Another interesting effect of taking probiotics was observed in relation to brain activity when viewing neutral or fearful faces.

It is known from previous studies that patients with depression have a higher than average prevalence of intestinal and digestive problems. Image is in public domain

The researchers investigated this effect using functional magnetic resonance imaging (fMRI). In patients with depression, certain regions of the brain for emotional processing behave differently than in mentally healthy people.

After four weeks of probiotics, this brain activity normalized in the probiotic group but not in the placebo group.

“Although the microbiome-gut-brain axis has been the subject of research for several years, the exact mechanisms have yet to be fully clarified,” says Schaub.

This is another reason why researchers felt it was important to use a wide range of bacteria in the form of probiotics, such as the formulations already available on the market.

“With additional knowledge of the specific effect of certain bacteria, it may be possible to optimize the selection of bacteria and use the best mix in order to support the treatment of depression”, explains the researcher – even if she holds to point out that probiotics are not suitable as a sole treatment for depression.

About this depression and gut bacteria research news

Author: Angelique Jacobs
Source: University of Basel
Contact: Angelika Jacobs – University of Basel
Image: Image is in public domain

See also

It shows a brain

Original research: Free access.
“Clinical, Gut Microbial, and Neural Effects of Probiotic Complementary Therapy in Depressed Patients: A Randomized Controlled Trial” by Anna-Chiara Schaub et al. Translational psychiatry


Summary

Clinical, gut microbial and neural effects of probiotic adjunct therapy in depressed patients: a randomized controlled trial

A promising new therapeutic approach for major depressive disorder (MDD) targets the microbiota-gut-brain (MGB) axis, which is linked to the physiological and behavioral functions affected in MDD.

This is the first randomized controlled trial to investigate whether high-dose, short-term probiotic supplementation reduces depressive symptoms as well as gut microbial and neural changes in depressed patients.

Patients with current depressive episodes took either a multi-strain probiotic supplement or a placebo for 31 days in addition to usual treatment. Assessments took place before, immediately after, and again four weeks after the intervention. The Hamilton Depression Rating Sale (HAM-D) was assessed as the primary outcome.

Quantitative microbiome profiling and neuroimaging were used to detect changes along the MGB axis.
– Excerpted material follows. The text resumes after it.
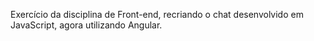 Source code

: Exercício da disciplina de Front-end, recriando o chat desenvolvido em JavaScript, agora utilizando Angular.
In the sample that completed the intervention (probiotics NOT= 21, placebo NOT = 26), HAM-D scores decreased over time, and time-group interactions indicated a greater decrease in probiotics compared to the placebo group.

Probiotics maintained microbial diversity and increased genus abundance Lactobacillusindicating the effectiveness of probiotics in augmenting specific taxa.

The increase in Lactobacilluswas associated with a decrease in depressive symptoms in the probiotics group.

Finally, the activation of the putamen in response to neutral faces was significantly decreased after the probiotic intervention.

Our data imply that supplemental probiotic treatment improves depressive symptoms (HAM-D) as well as changes in the gut microbiota and brain, highlighting the role of the MGB axis in MDD and underscoring the potential of microbiota-related treatment approaches as accessible, pragmatic and non-stigmatizing in MDD.

Trial registration: www.clinicaltrials.gov, identifier: NCT02957591.